Robert Ivy is considered one of the best CEOs that the American Institute of Architects has ever had. He helped in bring sanity and order in the institution by instilling his views on the way architects should communicate their work naturally and understandably.
Robert Ivy managed to modernize the Architectural sector by emphasizing on the school and on-job-training since when learners graduate, they need to know how to handle their jobs well. On the other hand, architectures required to join their organizations to be able to advance their careers as well. Organizations have data and tools that make them available for the workers who are members and need to learn more.

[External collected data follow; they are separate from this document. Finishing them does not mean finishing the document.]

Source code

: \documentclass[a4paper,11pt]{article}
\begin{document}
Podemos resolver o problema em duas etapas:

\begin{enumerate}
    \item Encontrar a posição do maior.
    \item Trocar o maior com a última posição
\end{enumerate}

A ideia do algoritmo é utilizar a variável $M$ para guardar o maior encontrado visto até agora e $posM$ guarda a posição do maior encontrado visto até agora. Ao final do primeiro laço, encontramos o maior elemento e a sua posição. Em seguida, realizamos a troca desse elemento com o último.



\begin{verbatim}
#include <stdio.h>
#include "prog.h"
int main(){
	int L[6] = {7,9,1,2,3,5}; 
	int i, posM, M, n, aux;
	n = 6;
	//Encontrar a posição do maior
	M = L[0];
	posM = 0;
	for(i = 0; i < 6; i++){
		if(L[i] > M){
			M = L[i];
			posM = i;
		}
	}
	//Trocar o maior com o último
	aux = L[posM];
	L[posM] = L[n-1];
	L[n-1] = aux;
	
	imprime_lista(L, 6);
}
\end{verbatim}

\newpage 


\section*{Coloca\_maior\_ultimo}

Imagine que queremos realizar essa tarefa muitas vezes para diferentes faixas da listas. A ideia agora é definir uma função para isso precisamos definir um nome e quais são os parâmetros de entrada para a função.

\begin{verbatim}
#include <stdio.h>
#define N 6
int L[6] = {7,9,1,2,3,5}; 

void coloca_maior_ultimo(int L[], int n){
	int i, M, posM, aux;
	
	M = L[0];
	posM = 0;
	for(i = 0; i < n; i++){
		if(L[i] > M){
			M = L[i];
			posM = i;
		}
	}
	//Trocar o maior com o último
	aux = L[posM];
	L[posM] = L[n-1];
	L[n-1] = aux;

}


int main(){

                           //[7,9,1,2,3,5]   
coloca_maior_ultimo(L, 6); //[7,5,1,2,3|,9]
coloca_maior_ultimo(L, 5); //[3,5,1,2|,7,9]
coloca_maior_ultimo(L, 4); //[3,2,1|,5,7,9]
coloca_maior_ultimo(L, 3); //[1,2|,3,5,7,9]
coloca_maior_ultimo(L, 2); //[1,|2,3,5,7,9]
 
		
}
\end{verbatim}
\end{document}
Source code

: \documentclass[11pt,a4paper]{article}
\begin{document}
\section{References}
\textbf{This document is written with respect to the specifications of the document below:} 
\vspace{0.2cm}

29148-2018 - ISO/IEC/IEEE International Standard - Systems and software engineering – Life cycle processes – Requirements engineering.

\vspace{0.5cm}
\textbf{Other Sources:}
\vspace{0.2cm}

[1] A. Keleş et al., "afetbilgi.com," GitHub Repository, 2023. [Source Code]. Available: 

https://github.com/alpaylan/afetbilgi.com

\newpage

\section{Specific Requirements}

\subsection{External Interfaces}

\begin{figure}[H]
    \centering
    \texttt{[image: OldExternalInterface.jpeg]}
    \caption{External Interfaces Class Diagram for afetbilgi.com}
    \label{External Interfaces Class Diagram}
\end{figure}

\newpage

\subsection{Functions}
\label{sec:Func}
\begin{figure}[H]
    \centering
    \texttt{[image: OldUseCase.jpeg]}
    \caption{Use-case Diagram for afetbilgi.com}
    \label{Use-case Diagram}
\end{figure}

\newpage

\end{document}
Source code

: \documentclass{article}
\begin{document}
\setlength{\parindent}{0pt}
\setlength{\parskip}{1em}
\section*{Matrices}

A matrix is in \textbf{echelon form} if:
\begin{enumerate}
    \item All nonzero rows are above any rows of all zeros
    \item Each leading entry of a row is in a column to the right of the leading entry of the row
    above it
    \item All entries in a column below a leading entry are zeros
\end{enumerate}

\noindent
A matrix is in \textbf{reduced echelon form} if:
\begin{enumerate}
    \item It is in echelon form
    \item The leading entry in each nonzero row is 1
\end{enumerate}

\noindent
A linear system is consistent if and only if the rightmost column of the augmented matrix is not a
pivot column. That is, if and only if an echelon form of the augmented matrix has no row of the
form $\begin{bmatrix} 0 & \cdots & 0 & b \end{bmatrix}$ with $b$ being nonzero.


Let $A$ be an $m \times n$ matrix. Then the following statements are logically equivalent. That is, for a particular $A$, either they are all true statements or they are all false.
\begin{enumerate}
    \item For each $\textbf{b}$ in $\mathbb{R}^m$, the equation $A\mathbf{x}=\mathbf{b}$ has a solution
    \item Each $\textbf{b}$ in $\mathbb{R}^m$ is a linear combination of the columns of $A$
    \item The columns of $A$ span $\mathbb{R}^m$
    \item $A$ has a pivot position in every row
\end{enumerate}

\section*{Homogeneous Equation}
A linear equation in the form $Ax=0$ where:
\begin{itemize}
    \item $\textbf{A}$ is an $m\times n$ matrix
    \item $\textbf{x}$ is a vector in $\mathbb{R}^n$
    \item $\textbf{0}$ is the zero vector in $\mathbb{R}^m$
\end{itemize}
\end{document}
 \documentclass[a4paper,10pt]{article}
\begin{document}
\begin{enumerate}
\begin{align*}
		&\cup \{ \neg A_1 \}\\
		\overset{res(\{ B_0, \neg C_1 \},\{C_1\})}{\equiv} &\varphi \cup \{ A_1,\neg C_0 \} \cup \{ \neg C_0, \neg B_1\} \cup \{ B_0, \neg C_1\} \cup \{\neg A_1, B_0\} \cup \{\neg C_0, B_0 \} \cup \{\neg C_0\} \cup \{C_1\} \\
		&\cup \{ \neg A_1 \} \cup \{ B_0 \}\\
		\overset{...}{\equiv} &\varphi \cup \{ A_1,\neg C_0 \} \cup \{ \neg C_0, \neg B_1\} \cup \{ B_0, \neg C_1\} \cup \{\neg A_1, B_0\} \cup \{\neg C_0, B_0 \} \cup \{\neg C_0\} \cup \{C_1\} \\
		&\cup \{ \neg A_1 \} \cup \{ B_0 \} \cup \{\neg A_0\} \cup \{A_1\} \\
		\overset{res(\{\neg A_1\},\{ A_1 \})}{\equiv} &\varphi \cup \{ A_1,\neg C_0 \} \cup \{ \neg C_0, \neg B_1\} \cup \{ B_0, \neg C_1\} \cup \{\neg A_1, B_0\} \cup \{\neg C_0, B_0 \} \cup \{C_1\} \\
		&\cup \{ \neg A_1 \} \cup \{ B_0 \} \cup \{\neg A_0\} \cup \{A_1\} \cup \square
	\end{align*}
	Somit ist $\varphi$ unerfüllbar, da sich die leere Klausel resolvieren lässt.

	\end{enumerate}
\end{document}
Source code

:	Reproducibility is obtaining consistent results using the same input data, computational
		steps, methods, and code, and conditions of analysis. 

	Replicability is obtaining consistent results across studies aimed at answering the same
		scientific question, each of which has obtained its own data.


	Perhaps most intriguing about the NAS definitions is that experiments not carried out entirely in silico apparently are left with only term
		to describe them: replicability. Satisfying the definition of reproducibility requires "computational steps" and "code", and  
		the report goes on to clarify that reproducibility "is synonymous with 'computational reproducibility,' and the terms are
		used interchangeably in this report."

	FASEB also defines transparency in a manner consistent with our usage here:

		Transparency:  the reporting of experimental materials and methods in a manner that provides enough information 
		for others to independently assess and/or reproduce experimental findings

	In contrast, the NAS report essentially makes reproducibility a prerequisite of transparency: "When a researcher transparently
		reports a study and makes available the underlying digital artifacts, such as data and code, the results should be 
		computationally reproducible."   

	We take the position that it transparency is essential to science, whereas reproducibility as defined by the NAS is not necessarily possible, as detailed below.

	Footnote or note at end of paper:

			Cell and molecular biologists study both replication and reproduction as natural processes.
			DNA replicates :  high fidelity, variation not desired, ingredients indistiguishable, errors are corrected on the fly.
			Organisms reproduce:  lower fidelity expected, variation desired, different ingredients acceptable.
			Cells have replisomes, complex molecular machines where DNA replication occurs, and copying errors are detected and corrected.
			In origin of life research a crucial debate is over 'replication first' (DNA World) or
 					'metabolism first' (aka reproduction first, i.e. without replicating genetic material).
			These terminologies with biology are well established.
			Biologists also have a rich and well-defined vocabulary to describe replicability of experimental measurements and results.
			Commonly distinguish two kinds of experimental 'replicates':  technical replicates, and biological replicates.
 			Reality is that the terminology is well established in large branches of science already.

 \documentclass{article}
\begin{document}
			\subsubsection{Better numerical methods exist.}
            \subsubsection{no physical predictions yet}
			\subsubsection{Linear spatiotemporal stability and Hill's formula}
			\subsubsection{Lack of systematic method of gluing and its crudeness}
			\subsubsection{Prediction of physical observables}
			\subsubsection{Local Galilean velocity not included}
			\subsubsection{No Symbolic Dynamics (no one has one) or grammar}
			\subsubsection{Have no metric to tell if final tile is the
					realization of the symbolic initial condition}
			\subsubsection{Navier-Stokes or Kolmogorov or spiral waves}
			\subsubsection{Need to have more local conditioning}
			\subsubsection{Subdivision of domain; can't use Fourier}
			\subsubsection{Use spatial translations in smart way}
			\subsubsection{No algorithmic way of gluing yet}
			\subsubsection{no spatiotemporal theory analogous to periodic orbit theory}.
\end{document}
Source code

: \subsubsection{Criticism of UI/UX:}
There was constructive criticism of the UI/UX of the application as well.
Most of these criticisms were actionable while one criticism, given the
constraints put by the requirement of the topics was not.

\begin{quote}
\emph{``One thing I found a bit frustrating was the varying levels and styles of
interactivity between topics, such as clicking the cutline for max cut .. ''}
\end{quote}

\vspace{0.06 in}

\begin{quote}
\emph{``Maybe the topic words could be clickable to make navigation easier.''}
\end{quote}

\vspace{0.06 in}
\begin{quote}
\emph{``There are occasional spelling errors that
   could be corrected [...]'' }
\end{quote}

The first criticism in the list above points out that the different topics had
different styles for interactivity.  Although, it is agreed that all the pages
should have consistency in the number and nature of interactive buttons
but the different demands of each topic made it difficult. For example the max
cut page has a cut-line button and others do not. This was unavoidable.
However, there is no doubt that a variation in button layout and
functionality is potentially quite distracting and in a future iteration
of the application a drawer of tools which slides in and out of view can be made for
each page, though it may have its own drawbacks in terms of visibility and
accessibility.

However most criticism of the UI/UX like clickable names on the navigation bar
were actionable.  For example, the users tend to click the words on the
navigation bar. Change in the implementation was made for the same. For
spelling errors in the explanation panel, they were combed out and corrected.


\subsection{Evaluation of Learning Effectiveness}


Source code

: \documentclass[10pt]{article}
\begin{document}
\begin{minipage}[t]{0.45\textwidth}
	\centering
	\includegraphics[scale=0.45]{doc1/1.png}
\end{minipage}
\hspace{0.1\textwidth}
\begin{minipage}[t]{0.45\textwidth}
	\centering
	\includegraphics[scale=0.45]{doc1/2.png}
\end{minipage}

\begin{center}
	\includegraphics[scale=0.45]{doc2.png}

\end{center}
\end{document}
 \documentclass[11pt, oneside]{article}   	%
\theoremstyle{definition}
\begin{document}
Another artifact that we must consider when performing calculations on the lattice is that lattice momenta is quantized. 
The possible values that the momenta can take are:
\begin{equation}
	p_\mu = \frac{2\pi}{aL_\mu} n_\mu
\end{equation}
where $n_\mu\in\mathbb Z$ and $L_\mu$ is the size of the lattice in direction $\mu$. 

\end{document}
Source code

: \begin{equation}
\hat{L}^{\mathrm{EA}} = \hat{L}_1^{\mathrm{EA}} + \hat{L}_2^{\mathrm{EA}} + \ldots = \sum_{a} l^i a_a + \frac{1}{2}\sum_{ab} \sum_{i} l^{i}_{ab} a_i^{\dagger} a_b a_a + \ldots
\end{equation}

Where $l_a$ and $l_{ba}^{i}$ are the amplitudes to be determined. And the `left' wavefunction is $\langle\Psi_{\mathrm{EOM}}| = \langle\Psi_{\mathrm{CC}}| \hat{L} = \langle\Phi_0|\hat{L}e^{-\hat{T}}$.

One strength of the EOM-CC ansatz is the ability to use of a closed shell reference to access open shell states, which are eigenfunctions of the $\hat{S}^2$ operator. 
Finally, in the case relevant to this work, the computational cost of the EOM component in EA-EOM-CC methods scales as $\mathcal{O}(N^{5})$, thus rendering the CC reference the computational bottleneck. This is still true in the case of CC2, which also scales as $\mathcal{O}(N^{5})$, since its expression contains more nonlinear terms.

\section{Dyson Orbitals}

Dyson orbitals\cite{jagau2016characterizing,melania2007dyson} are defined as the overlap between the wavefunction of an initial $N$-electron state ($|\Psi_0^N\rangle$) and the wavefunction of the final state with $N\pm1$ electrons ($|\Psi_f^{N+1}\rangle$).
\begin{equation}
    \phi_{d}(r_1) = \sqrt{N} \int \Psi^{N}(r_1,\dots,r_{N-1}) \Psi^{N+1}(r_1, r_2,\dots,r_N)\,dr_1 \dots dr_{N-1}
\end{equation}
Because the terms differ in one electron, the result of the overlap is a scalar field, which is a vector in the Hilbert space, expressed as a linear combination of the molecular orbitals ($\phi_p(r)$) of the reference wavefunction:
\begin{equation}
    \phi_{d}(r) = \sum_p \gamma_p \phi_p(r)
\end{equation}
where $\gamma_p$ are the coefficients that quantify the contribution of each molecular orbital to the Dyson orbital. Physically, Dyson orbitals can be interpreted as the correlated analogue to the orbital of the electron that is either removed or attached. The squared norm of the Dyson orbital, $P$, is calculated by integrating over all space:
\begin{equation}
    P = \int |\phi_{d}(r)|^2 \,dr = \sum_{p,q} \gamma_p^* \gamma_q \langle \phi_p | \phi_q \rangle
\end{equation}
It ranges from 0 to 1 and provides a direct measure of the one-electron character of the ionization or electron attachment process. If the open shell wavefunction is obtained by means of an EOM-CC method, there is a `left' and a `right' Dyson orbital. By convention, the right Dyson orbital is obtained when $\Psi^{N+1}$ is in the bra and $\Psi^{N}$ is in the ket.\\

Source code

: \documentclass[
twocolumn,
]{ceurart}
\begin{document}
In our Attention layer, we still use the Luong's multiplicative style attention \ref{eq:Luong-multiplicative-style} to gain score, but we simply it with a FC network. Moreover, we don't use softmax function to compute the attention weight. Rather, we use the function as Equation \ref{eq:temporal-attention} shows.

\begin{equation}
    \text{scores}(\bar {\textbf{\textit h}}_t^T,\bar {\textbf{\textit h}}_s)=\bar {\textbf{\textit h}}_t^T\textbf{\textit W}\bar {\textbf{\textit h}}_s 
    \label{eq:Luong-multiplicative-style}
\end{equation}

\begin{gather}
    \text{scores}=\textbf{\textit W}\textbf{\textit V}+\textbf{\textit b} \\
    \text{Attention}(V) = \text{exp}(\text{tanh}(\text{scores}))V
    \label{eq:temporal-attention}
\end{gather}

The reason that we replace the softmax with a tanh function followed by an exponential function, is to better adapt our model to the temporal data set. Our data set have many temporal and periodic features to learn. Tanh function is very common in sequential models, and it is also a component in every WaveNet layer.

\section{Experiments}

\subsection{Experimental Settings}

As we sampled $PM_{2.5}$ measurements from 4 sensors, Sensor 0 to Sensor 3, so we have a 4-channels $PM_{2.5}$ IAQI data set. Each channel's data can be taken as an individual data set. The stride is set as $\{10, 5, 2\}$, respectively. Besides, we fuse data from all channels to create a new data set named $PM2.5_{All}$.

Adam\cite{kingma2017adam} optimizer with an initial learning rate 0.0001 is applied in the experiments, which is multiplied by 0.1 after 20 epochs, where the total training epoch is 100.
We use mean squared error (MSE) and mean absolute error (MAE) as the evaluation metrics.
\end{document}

Additionally, Robert encouraged Architectures to join the American Institute of Architects for networking opportunities, industrial Interests, job hunting, and collecting of the credentials. Professional Institutions play a huge role in protecting its members as well from exploitation. Learn more about Robert Ivy at zdnet.com.
In 1981-1996, Robert Ivy was the principal dale in criticizing a series of the government publications to make them better. In 1996, he was appointed as the chief editor for the Architectural Record. With his vision and ambition, he made sure that the journal becomes one of the most read architectural articles in the world. Later in his life, he Robert Ivy was employed as the director of editing and the vice president of the McGraw-Hill Construction magazine.
It was under his leadership the Architectural Records managed to scoop some different reward including Unusual achievement for a professional journal, premier magazine journalism award and the American Society of Magazine Editors National Magazine Award for General Excellence. Furthermore, he brought 26 Jesse H. Neal Awards and the 2008 MPA Digital Award for the Website of the Year to Architectural Record. He is also a winner of the Crain Award.
He was also voted as the Master architect for his dedication and the urge to show people how the Architectural designs are. He is considered the same as Dr. Nathan Clifford (the first graduate of the American School of Architects) and Cass Gilbert as well.